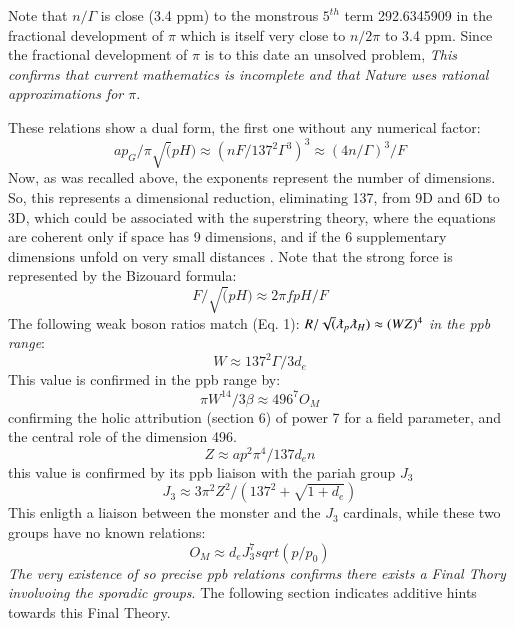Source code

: \documentclass[twoside,draft]{article}
\begin{document}
\begin{sloppypar}
Note that $n/\Gamma$ is close (3.4 ppm) to the monstrous $5^{th}$ term 292.6345909 in
the fractional development of $\pi$ which is itself very close to $n/2\pi$ to 3.4 ppm. Since the fractional
development of $\pi$ is to this date an unsolved problem, \textit{This confirms that current mathematics is
incomplete and that Nature uses rational approximations for $\pi$}.

These relations show a dual form, the first one without any numerical factor:
\begin{equation}
ap_{G} / \pi \sqrt(pH) \approx (n F/137^{2} \Gamma^{3} )^{3} \approx (4n/ \Gamma)^{3}/F
\end{equation}
Now, as was recalled above, the exponents represent the number of
dimensions. So, this represents a dimensional reduction, eliminating 137, from 9D and 6D to
3D, which could be associated with the superstring theory, where the equations are coherent only if space
has 9 dimensions, and if the 6 supplementary dimensions unfold on very small distances \cite{Polchinski}.
Note that the strong force is represented by the Bizouard formula:
\begin{equation}
F/\sqrt(pH) \approx 2\pi fpH/F
\end{equation}
The following weak boson ratios match (Eq. 1):
$R/\sqrt(\lambdabar_{p} \lambdabar_{H} ) \approx (WZ)^{4}$
\textit{in the ppb range}: 
\begin{equation}
W \approx 137^{2} \Gamma / 3d_{e}
\end{equation}
This value is confirmed in the ppb range by:
\begin{equation}
\pi W^{14}/3 \beta \approx 496^7 O_M
\end{equation}
confirming the holic attribution (section 6) of power 7 for a field parameter, and the central role of the dimension 496.
\begin{equation}
Z \approx ap^{2} \pi^{4} / 137 d_{e} n
\end{equation}
this value is confirmed by its ppb liaison with the pariah group $J_3$
\begin{equation}
J_3 \approx 3\pi^2 Z^2 / (137^2 + \sqrt{1+d_e})
\end{equation}
This enligth a liaison between the monster and the $J_3$ cardinals, while these two groups have no known relations:
\begin{equation}
O_M \approx d_e J_3^7 sqrt(p/p_0)
\end{equation}
\textit{The very existence of so precise ppb relations confirms there exists a Final Thory involvoing the sporadic groups}. The following section indicates additive hints towards this Final Theory.



\end{sloppypar}
\end{document}
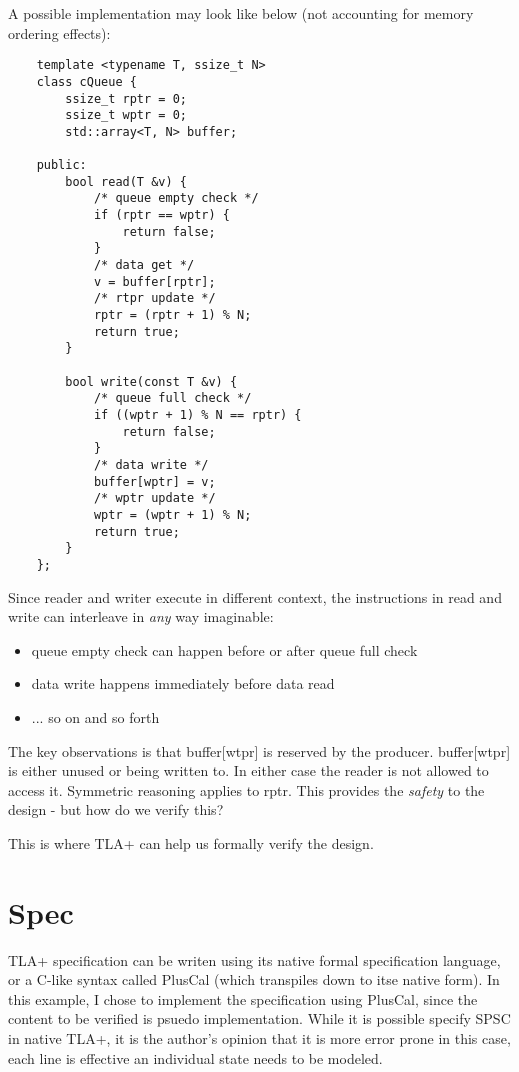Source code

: \documentclass{report}
\begin{document}
A possible implementation may look like below (not accounting for memory
ordering effects):
\begin{lstlisting}
    template <typename T, ssize_t N>
    class cQueue { 
        ssize_t rptr = 0;
        ssize_t wptr = 0; 
        std::array<T, N> buffer;

    public:
        bool read(T &v) { 
            /* queue empty check */
            if (rptr == wptr) { 
                return false;
            }
            /* data get */
            v = buffer[rptr]; 
            /* rtpr update */
            rptr = (rptr + 1) % N;
            return true;
        }

        bool write(const T &v) { 
            /* queue full check */
            if ((wptr + 1) % N == rptr) { 
                return false;
            }
            /* data write */
            buffer[wptr] = v;
            /* wptr update */
            wptr = (wptr + 1) % N;
            return true;
        }
    };
\end{lstlisting}

Since reader and writer execute in different context, the instructions in read
and write can interleave in \textit{any} way imaginable:
\begin{itemize}
    \item queue empty check can happen before or after queue full check
    \item data write happens immediately before data read
    \item ... so on and so forth
\end{itemize}

The key observations is that buffer[wtpr] is reserved by the producer.
buffer[wtpr] is either unused or being written to. In either case the reader is
not allowed to access it. Symmetric reasoning applies to rptr. This provides
the \textit{safety} to the design - but how do we verify this?\newline

This is where TLA+ can help us formally verify the design.

\section{Spec}

TLA+ specification can be writen using its native formal specification
language, or a C-like syntax called PlusCal (which transpiles down to itse
native form). In this example, I chose to implement the specification using
PlusCal, since the content to be verified is psuedo implementation. While it is
possible specify SPSC in native TLA+, it is the author's opinion that it is
more error prone in this case, each line is effective an individual state needs
to be modeled.\newline
\end{document}
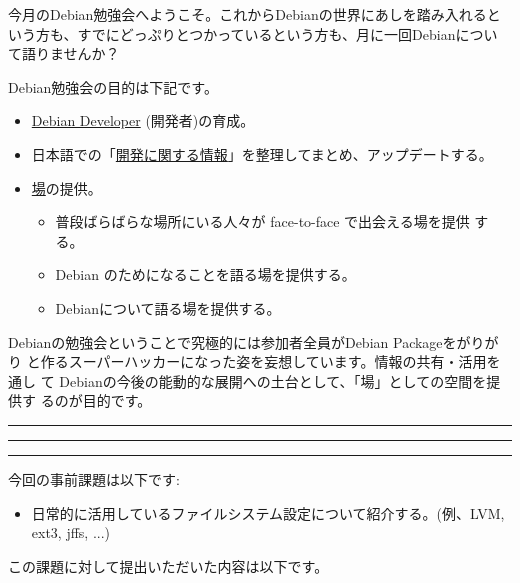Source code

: \documentclass[mingoth,a4paper]{jsarticle}
\begin{document}
\begin{multicols}{2}
 

 今月のDebian勉強会へようこそ。これからDebianの世界にあしを踏み入れると
 いう方も、すでにどっぷりとつかっているという方も、月に一回Debianについ
 て語りませんか？

 Debian勉強会の目的は下記です。

 \begin{itemize}
 \item \underline{Debian Developer} (開発者)の育成。
 \item 日本語での「\underline{開発に関する情報}」を整理してまとめ、アップデートする。
 \item \underline{場}の提供。
 \begin{itemize}
  \item 普段ばらばらな場所にいる人々が face-to-face で出会える場を提供
	する。
  \item Debian のためになることを語る場を提供する。
  \item Debianについて語る場を提供する。
 \end{itemize}
 \end{itemize}		

 Debianの勉強会ということで究極的には参加者全員がDebian Packageをがりがり
 と作るスーパーハッカーになった姿を妄想しています。情報の共有・活用を通し
 て Debianの今後の能動的な展開への土台として、「場」としての空間を提供す
 るのが目的です。

\end{multicols}

\newpage

\begin{minipage}[b]{0.2\hsize}
 \colorbox{titleback}{}
\end{minipage}
\begin{minipage}[b]{0.8\hsize}
\hrule
\vspace{2mm}
\hrule
\begin{multicols}{2}
\tableofcontents
\end{multicols}
\vspace{2mm}
\hrule
\end{minipage}


今回の事前課題は以下です:
\begin{itemize}
 \item 日常的に活用しているファイルシステム設定について紹介する。(例、LVM, ext3, jffs, ...)
\end{itemize}
この課題に対して提出いただいた内容は以下です。
\begin{multicols}{2}
{\small
 
}
\end{multicols}
\end{document}
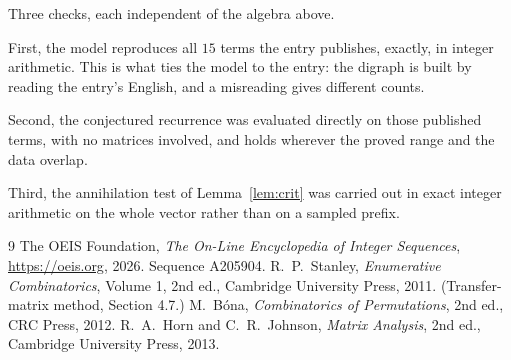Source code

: \documentclass[11pt,a4paper]{article}
\theoremstyle{plain}
\theoremstyle{definition}
\begin{document}
Three checks, each independent of the algebra above.

First, the model reproduces all $15$ terms the entry publishes, exactly, in integer
arithmetic. This is what ties the model to the entry: the digraph is built by reading the
entry's English, and a misreading gives different counts.

Second, the conjectured recurrence was evaluated directly on those published terms, with no
matrices involved, and holds wherever the proved range and the data overlap.

Third, the annihilation test of Lemma~\ref{lem:crit} was carried out in exact integer
arithmetic on the whole vector rather than on a sampled prefix.

\begin{thebibliography}{9}
 The OEIS Foundation, \emph{The On-Line Encyclopedia of Integer
Sequences}, \url{https://oeis.org}, 2026. Sequence A205904.
 R.~P.~Stanley, \emph{Enumerative Combinatorics}, Volume 1, 2nd ed.,
Cambridge University Press, 2011. (Transfer-matrix method, Section 4.7.)
 M.~B\'ona, \emph{Combinatorics of Permutations}, 2nd ed., CRC
Press, 2012.
 R.~A.~Horn and C.~R.~Johnson, \emph{Matrix Analysis}, 2nd ed., Cambridge
University Press, 2013.
\end{thebibliography}
\end{document}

-=-=-

[EXERCISE DIRECTIONS]:
Give back exactly the lines above starting at the line where "confirming the holic" appears and ending at the line where "O_M \approx d_e J_3^7 sqrt(p/p_0)" appears, both included, with no other lines.

[EXERCISE SOLUTION]:
confirming the holic attribution (section 6) of power 7 for a field parameter, and the central role of the dimension 496.
\begin{equation}
Z \approx ap^{2} \pi^{4} / 137 d_{e} n
\end{equation}
this value is confirmed by its ppb liaison with the pariah group $J_3$
\begin{equation}
J_3 \approx 3\pi^2 Z^2 / (137^2 + \sqrt{1+d_e})
\end{equation}
This enligth a liaison between the monster and the $J_3$ cardinals, while these two groups have no known relations:
\begin{equation}
O_M \approx d_e J_3^7 sqrt(p/p_0)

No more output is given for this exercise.